Tutorial Membuat Vas Bunga dari Botol Bekas

Sejak pertengahan tahun lalu ketika aktivitas pekerjaan tidak terlalu padat sehingga bisa pulang kerja sore hari terus-menerus (tidak lagi pulang malam) iseng-iseng saya mulai nanam-nanam bunga di halaman rumah. Sebenarnya sudah ada beberapa tapi belum banyak banget. Jadi ceritanya pengen nambahin supaya lebih banyak lagi.

Ketika bunga-bunga yang sudah lama punya banyak anakan dan harus dipindahin ke vas yang baru, saya kebingungan karena tidak ada lagi vas kosong yang tersisa. Jadi teringat waktu main ke D'Kandang Amazing Farm di Depok dimana segala jenis benda bisa dijadikan vas bunga, maka dari situ saya pun berfikir untuk membuat vas bunga dari bahan yang mudah didapat di rumah yakni botol air mineral. 

Ketika air galon habis, dan tukang galon belum datang, kami biasanya membeli air mineral dalam kemasan botol untuk sementara. Nah botol-botol ini biasa dikumpulin untuk para pemulung yang lewat depan rumah. Kalau belum lewat juga, terkadang numpuk begitu saja di teras. Jadi, bisa juga saya jadikan vas bunga lumayan bisa menghemat biaya beli vas bunga baru.

Kali ini saya ingin menggunakan botol air mineral untuk membuat vas-vas bunga yang baru. Kebetulan juga masih ada sisa cat rumah warna hijau jadi botolnya bisa sekalian saya cat supaya  kelihatan lebih berwarna. 

Jadi, di postingan kali ini saya mau membagikan tutorial atau cara-cara membuat vas bunga dari botol bekas.
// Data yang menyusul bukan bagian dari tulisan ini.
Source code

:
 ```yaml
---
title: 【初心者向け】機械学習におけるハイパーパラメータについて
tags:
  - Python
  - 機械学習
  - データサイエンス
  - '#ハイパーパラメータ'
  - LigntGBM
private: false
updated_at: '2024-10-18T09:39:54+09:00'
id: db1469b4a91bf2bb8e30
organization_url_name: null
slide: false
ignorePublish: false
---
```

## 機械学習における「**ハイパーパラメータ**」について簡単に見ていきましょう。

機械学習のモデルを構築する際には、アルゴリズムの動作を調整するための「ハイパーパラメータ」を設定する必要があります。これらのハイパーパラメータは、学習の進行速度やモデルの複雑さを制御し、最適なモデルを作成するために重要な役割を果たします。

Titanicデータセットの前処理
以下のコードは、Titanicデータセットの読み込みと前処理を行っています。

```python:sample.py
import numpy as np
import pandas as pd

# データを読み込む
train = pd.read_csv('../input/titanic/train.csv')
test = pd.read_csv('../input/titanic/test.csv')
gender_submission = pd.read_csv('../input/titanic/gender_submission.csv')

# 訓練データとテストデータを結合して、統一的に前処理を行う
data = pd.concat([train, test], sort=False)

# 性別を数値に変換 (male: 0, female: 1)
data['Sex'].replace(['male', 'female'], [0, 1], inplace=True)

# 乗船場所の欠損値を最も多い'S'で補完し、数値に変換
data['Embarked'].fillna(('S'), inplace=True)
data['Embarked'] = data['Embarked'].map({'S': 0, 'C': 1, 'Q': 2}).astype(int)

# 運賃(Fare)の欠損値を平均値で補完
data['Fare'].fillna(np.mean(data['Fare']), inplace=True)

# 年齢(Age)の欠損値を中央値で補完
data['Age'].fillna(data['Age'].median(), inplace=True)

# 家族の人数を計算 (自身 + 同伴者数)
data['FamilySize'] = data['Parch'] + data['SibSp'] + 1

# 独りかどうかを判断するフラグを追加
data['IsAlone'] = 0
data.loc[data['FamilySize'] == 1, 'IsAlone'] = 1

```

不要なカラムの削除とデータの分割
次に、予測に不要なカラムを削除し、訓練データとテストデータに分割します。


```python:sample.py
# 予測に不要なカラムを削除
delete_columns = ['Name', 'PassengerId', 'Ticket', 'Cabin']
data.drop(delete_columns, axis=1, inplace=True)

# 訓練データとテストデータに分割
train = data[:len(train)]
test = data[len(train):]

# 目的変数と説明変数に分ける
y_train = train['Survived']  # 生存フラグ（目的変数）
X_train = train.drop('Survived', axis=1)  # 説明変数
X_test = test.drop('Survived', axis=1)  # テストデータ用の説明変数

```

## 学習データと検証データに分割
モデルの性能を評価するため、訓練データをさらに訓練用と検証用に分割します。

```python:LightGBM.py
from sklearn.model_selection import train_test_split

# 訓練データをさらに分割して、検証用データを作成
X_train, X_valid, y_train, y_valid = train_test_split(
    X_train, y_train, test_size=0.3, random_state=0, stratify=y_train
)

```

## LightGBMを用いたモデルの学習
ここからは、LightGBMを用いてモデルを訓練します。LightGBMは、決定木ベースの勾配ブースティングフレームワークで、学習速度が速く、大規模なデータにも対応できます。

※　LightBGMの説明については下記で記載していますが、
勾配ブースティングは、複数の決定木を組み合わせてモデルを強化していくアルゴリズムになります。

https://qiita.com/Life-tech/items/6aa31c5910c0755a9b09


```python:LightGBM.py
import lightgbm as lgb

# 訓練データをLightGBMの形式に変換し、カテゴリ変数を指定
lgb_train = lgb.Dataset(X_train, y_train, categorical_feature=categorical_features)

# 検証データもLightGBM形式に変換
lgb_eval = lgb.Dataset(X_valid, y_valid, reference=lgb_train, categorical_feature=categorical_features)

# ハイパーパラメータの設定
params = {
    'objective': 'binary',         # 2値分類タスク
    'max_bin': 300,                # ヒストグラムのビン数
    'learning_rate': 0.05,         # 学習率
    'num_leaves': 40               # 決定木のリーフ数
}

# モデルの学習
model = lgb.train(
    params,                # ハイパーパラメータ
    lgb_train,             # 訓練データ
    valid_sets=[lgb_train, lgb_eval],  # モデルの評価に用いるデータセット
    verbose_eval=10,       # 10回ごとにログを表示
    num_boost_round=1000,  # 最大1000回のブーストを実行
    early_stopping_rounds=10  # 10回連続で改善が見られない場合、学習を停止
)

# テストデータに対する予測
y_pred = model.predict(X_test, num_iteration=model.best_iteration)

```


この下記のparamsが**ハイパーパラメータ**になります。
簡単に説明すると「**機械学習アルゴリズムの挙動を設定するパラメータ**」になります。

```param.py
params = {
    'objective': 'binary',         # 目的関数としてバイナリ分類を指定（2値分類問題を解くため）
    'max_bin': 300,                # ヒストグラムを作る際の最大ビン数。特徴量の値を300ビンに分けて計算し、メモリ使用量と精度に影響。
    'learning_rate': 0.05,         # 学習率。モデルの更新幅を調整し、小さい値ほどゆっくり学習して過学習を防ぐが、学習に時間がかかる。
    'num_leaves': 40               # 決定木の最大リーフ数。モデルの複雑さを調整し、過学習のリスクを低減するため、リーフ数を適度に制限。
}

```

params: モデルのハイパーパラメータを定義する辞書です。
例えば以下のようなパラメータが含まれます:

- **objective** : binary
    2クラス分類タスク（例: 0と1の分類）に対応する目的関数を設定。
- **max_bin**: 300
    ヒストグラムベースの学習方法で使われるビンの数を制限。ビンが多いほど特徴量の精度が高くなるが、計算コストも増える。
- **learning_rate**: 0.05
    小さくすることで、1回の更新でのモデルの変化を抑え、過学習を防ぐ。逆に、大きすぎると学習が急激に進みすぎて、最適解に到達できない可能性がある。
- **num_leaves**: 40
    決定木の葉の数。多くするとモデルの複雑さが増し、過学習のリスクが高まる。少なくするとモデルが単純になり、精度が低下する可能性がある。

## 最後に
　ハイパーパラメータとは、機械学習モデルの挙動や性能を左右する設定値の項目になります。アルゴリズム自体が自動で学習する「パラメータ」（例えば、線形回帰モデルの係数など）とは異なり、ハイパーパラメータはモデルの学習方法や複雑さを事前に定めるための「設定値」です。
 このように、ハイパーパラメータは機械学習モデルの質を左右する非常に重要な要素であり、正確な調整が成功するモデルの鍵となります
Bunda-Bunda bisa menggunakan botol dari bekas apa saja yang ada di rumah. Untuk kali ini botol yang saya gunakan adalah botol air mineral.

Berikut tahap-tahapan saya membuat vas bunga dari botol air mineral!

1. Siapkan botol-botol yang akan dijadikan vas bunga. Lalu gunting bagian tengahnya. Kedua belah sisi sebenarnya dapat digunakan dua-duanya. Tapi untuk sekarang saya masih pakai hanya bagian bawah botol saja.


2. Potong bagian tengah beberapa sentimeter ke bawah lalu gunting melingkar dan sisakan sekitar sepertiga lingkaran untuk dijadikan gantungan atau cantolan sehingga mudah dipaku atau ditempel.


3. Bolongi bagian bawah botol untuk rembesan air keluar sehingga tidak membuat bunga busuk karena terendam air yang tidak mengalir di dalam vas bunga.


4. Beri cat sesuai selera. Diamkan beberapa jam sampai kering catnya. Setelah itu bisa langsung diisi tanah dan ditanami bunga.


Demikian tutorial sederhana ini. Receh banget sebenarnya tapi tetap saya tulis hitung-hitung sebagai pengingat saja.